EXERCISE DIRECTIONS: Using the records below, repeat exactly the lines from the one holding "Bixiolon printer manual(s).**" through the one holding "Since 2013 I", both ends included, and no others.

SOURCE DATA:
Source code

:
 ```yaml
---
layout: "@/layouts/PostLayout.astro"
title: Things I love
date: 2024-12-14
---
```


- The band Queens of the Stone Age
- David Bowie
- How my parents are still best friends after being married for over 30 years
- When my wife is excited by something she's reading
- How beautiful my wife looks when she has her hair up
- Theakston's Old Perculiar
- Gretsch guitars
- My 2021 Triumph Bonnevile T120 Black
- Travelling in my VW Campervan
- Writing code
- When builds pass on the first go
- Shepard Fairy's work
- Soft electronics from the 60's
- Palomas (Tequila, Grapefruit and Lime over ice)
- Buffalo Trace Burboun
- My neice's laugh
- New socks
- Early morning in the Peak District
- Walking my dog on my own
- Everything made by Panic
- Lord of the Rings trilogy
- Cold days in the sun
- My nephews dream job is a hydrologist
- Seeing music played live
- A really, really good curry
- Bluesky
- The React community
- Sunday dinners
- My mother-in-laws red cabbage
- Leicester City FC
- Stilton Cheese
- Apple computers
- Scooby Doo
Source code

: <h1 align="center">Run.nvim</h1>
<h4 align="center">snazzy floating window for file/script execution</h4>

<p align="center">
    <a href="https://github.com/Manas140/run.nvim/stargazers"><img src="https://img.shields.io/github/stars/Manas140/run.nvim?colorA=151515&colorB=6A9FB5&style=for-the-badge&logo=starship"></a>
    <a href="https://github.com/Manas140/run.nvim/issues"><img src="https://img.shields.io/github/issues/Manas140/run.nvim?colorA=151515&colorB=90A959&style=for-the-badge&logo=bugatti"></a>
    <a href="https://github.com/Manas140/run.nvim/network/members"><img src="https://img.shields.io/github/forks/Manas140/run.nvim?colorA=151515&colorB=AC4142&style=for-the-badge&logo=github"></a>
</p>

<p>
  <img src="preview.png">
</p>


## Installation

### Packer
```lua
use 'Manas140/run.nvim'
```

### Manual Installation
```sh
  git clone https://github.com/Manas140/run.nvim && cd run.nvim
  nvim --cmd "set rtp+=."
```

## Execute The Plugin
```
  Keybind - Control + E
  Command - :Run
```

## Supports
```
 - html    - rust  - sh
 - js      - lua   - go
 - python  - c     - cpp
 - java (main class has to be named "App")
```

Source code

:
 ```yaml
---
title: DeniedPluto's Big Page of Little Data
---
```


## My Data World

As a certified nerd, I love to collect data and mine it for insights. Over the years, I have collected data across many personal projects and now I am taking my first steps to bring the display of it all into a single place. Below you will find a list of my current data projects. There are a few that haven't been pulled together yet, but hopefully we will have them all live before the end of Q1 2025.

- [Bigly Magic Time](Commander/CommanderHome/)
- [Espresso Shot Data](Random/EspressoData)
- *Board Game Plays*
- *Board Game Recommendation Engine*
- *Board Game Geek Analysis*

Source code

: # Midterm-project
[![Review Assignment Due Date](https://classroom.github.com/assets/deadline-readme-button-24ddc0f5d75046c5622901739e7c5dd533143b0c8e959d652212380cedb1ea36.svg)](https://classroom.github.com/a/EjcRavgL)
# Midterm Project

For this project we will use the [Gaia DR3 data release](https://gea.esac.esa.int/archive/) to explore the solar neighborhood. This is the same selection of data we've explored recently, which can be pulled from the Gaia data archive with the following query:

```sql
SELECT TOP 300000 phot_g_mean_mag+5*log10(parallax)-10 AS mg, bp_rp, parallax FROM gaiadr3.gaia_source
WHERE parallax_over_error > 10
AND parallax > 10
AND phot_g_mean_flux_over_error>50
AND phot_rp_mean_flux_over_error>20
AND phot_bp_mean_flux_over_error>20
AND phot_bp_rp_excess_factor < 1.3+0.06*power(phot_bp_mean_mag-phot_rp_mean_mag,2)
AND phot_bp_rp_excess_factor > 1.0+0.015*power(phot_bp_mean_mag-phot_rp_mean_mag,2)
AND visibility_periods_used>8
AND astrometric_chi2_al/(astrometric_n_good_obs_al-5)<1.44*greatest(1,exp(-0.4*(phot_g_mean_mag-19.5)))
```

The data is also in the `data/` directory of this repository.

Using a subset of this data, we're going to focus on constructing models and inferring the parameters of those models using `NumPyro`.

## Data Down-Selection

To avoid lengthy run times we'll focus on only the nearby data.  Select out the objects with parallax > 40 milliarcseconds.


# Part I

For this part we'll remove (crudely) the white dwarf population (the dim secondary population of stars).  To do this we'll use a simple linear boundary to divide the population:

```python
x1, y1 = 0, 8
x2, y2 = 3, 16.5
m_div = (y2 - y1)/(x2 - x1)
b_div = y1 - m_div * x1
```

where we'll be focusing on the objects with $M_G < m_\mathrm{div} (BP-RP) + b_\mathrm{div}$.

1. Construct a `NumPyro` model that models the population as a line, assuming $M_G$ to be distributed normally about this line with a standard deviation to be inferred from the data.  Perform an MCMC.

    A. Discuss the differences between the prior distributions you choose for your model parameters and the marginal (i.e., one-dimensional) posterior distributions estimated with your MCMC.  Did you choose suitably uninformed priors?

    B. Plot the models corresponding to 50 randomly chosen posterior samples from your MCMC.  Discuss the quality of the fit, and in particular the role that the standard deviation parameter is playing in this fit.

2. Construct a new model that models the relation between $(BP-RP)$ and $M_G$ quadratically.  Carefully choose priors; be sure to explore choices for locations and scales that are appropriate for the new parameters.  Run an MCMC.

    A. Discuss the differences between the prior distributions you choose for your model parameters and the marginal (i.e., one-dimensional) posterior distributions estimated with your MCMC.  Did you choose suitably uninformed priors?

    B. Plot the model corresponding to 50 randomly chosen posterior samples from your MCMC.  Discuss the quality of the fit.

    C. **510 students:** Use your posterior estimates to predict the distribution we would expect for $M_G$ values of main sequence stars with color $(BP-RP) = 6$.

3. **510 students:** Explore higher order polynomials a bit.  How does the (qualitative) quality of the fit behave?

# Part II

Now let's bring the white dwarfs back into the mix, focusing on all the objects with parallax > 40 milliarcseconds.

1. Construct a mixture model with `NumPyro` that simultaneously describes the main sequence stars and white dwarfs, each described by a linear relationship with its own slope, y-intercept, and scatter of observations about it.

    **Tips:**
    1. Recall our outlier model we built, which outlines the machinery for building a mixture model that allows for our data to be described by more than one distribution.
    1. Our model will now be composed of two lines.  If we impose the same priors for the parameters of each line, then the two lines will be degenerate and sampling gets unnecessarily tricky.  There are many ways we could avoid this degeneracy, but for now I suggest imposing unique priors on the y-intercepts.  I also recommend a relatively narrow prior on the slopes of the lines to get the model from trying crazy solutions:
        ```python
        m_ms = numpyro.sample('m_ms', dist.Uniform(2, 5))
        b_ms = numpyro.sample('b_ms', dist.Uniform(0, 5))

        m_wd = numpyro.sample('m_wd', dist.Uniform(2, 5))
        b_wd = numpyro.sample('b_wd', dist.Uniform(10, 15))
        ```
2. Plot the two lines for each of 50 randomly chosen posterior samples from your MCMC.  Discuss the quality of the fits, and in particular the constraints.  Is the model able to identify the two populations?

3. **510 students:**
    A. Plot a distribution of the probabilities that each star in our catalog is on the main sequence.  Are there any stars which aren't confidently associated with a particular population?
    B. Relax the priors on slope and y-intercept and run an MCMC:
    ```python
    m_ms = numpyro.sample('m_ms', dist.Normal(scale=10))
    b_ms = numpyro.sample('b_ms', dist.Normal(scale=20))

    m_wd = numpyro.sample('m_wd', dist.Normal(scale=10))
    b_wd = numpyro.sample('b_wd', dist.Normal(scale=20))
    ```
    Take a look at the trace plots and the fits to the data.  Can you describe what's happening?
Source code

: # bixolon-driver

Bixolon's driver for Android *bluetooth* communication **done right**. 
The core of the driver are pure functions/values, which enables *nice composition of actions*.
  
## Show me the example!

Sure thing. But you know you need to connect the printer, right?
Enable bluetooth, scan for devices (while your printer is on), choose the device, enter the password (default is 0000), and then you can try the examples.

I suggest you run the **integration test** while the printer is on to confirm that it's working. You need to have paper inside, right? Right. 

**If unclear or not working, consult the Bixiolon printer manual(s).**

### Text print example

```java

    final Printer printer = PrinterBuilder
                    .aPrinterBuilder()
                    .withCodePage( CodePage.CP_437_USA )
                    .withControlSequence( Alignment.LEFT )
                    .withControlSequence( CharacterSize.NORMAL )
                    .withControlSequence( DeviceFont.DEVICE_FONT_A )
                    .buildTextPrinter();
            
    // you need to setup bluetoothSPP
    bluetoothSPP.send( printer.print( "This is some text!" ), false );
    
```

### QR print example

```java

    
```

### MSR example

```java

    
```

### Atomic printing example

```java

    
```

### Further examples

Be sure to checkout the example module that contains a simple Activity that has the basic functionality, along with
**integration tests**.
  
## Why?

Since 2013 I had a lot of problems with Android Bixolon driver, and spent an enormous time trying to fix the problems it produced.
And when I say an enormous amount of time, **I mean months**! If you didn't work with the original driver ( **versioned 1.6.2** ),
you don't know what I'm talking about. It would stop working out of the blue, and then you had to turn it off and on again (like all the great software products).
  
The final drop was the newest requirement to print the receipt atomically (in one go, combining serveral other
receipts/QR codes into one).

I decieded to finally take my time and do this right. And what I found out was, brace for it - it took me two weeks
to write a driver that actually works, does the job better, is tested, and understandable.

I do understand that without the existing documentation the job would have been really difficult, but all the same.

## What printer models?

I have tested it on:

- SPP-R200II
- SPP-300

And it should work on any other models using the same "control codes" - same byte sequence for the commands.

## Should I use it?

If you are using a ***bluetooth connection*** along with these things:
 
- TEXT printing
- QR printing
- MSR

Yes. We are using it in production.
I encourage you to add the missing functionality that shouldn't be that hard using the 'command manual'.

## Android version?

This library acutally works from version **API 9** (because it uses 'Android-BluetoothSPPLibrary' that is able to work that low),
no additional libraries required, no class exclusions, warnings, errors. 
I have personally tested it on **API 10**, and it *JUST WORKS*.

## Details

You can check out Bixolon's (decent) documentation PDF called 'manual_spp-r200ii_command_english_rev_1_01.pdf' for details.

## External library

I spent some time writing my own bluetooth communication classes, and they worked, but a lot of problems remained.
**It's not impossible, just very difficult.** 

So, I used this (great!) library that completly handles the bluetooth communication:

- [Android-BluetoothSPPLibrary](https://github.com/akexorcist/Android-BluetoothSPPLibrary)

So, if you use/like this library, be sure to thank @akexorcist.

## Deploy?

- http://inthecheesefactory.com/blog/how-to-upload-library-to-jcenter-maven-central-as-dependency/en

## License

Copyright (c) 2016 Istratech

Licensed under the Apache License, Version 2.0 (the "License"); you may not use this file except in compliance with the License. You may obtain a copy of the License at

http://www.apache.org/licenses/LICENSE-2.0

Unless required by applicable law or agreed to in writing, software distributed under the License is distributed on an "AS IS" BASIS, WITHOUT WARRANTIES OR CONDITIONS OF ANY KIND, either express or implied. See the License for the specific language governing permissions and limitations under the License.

ANSWER TO THIS PROBLEM:
**If unclear or not working, consult the Bixiolon printer manual(s).**

### Text print example

```java

    final Printer printer = PrinterBuilder
                    .aPrinterBuilder()
                    .withCodePage( CodePage.CP_437_USA )
                    .withControlSequence( Alignment.LEFT )
                    .withControlSequence( CharacterSize.NORMAL )
                    .withControlSequence( DeviceFont.DEVICE_FONT_A )
                    .buildTextPrinter();
            
    // you need to setup bluetoothSPP
    bluetoothSPP.send( printer.print( "This is some text!" ), false );
    
```

### QR print example

```java

    
```

### MSR example

```java

    
```

### Atomic printing example

```java

    
```

### Further examples

Be sure to checkout the example module that contains a simple Activity that has the basic functionality, along with
**integration tests**.
  
## Why?

Since 2013 I had a lot of problems with Android Bixolon driver, and spent an enormous time trying to fix the problems it produced.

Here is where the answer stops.